What you will do
Among the entries below, find every line that contains the string "TestClass", then copy it.

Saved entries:
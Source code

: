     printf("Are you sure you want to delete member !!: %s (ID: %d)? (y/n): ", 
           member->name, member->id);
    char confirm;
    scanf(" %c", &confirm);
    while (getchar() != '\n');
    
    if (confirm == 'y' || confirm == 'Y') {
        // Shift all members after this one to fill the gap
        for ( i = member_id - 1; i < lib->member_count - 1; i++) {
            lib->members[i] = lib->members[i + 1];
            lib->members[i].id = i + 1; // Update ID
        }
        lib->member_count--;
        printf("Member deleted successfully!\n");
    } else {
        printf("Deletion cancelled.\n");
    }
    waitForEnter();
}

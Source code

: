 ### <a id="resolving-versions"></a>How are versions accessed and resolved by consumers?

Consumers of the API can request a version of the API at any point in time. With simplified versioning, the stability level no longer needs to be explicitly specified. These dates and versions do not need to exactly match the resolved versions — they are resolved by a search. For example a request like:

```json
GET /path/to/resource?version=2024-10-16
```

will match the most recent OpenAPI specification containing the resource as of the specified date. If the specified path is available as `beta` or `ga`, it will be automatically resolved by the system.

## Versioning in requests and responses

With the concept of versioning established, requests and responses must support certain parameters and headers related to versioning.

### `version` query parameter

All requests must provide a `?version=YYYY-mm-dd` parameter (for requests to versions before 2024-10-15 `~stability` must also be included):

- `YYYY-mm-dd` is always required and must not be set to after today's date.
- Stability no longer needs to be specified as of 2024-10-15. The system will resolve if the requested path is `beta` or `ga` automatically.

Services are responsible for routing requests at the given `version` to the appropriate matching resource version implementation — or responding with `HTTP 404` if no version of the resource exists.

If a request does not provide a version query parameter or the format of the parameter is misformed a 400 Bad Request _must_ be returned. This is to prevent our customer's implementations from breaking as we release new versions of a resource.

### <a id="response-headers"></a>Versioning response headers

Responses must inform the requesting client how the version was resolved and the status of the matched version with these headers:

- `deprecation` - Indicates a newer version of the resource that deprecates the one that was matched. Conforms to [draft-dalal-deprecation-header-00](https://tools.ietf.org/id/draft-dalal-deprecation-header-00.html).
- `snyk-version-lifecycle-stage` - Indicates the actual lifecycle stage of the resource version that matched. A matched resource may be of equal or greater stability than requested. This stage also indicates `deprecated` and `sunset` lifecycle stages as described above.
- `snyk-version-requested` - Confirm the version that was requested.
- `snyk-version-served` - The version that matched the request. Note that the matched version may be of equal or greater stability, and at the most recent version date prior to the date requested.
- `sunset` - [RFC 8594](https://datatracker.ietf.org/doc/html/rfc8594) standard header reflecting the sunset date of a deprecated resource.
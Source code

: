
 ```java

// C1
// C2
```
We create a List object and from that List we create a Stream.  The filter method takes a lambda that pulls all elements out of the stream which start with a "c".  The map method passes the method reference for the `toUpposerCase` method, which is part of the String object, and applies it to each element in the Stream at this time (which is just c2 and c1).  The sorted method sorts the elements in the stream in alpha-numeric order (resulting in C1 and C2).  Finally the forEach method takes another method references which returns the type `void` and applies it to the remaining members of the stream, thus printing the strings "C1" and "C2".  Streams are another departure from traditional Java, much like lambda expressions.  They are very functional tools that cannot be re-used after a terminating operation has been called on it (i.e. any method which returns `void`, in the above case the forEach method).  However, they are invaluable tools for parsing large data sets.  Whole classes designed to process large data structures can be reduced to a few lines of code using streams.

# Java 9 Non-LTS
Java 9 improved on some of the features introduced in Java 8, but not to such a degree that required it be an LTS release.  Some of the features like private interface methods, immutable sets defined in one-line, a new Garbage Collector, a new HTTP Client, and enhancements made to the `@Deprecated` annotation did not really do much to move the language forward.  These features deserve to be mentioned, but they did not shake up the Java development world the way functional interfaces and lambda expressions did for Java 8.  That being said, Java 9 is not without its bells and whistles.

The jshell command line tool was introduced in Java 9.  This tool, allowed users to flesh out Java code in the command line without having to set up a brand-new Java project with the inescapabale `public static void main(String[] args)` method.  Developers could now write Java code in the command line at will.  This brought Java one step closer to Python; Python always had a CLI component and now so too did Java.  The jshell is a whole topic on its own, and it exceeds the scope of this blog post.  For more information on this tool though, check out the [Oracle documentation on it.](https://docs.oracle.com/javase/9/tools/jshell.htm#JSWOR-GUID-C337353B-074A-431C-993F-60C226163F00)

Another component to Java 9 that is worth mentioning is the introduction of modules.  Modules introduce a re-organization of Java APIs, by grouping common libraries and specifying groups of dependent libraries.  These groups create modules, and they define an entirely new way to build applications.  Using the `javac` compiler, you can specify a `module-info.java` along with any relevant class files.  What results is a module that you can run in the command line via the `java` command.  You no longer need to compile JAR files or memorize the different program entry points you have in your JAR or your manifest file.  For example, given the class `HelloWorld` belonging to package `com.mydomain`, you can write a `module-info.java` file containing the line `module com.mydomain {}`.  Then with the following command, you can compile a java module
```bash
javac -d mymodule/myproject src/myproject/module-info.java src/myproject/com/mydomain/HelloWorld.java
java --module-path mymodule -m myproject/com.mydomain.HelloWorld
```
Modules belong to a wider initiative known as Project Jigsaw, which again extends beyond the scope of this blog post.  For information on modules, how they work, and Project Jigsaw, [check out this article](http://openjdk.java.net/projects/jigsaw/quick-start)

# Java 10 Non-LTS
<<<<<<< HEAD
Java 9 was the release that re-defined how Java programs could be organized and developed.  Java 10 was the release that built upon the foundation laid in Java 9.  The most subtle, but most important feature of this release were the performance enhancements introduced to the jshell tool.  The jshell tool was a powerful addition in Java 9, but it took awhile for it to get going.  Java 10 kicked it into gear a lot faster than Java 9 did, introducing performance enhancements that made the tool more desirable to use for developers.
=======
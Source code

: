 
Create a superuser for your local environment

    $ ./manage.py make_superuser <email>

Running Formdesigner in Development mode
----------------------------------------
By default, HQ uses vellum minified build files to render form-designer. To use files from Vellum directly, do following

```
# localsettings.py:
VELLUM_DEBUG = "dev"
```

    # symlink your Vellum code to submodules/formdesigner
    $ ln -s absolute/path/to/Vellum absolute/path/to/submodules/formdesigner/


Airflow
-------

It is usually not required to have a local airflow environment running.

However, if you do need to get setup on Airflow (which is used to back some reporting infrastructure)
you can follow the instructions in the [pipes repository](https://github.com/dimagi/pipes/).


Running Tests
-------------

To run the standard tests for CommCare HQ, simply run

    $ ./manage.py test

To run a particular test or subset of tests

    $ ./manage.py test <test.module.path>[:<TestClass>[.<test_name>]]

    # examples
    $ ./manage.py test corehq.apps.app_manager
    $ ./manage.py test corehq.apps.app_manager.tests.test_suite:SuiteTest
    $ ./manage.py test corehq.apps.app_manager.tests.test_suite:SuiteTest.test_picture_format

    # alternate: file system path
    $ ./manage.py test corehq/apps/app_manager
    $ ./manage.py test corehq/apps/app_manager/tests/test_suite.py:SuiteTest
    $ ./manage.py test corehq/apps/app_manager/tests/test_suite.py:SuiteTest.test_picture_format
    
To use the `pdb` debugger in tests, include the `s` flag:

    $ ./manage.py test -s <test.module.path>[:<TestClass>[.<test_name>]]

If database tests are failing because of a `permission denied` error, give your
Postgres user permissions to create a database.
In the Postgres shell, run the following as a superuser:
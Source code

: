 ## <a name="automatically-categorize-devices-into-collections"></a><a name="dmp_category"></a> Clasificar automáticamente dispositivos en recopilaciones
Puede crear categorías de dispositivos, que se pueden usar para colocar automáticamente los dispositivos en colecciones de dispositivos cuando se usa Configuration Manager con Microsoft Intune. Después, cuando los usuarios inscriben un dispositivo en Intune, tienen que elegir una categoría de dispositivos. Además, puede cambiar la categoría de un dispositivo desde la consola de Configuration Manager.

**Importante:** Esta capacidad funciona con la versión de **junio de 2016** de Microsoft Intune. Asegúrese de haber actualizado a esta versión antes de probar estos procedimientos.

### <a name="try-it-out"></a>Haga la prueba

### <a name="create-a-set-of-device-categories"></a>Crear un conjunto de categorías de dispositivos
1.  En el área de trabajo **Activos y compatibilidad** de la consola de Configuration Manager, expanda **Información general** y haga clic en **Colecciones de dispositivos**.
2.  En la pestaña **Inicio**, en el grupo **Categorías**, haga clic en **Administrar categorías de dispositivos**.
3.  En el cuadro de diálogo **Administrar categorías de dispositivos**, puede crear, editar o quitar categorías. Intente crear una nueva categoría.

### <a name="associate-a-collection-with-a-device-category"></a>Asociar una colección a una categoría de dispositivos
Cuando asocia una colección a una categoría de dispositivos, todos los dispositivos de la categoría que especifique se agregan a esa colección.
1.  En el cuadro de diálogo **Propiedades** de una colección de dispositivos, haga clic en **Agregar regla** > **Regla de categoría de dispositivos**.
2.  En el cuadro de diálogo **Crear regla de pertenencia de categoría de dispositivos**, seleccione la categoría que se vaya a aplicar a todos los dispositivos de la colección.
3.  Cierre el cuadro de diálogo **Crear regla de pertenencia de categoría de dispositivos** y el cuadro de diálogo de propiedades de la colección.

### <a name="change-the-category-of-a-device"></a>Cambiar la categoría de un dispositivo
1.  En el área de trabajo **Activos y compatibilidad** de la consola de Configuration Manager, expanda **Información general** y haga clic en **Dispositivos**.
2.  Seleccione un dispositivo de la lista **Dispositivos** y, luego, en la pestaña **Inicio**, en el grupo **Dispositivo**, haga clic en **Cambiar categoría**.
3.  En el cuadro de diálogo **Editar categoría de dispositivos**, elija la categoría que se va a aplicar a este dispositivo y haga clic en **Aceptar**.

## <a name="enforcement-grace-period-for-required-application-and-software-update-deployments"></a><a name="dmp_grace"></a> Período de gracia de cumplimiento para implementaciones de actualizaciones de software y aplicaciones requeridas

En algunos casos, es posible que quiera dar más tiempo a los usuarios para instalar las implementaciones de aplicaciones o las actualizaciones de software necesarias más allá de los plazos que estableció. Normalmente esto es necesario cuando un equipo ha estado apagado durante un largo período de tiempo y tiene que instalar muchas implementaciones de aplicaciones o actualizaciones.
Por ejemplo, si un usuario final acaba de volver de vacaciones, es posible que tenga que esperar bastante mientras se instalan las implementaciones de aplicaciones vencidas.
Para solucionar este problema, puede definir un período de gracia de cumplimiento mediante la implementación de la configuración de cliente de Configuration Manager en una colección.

Result
    $ ./manage.py test <test.module.path>[:<TestClass>[.<test_name>]]
    $ ./manage.py test -s <test.module.path>[:<TestClass>[.<test_name>]]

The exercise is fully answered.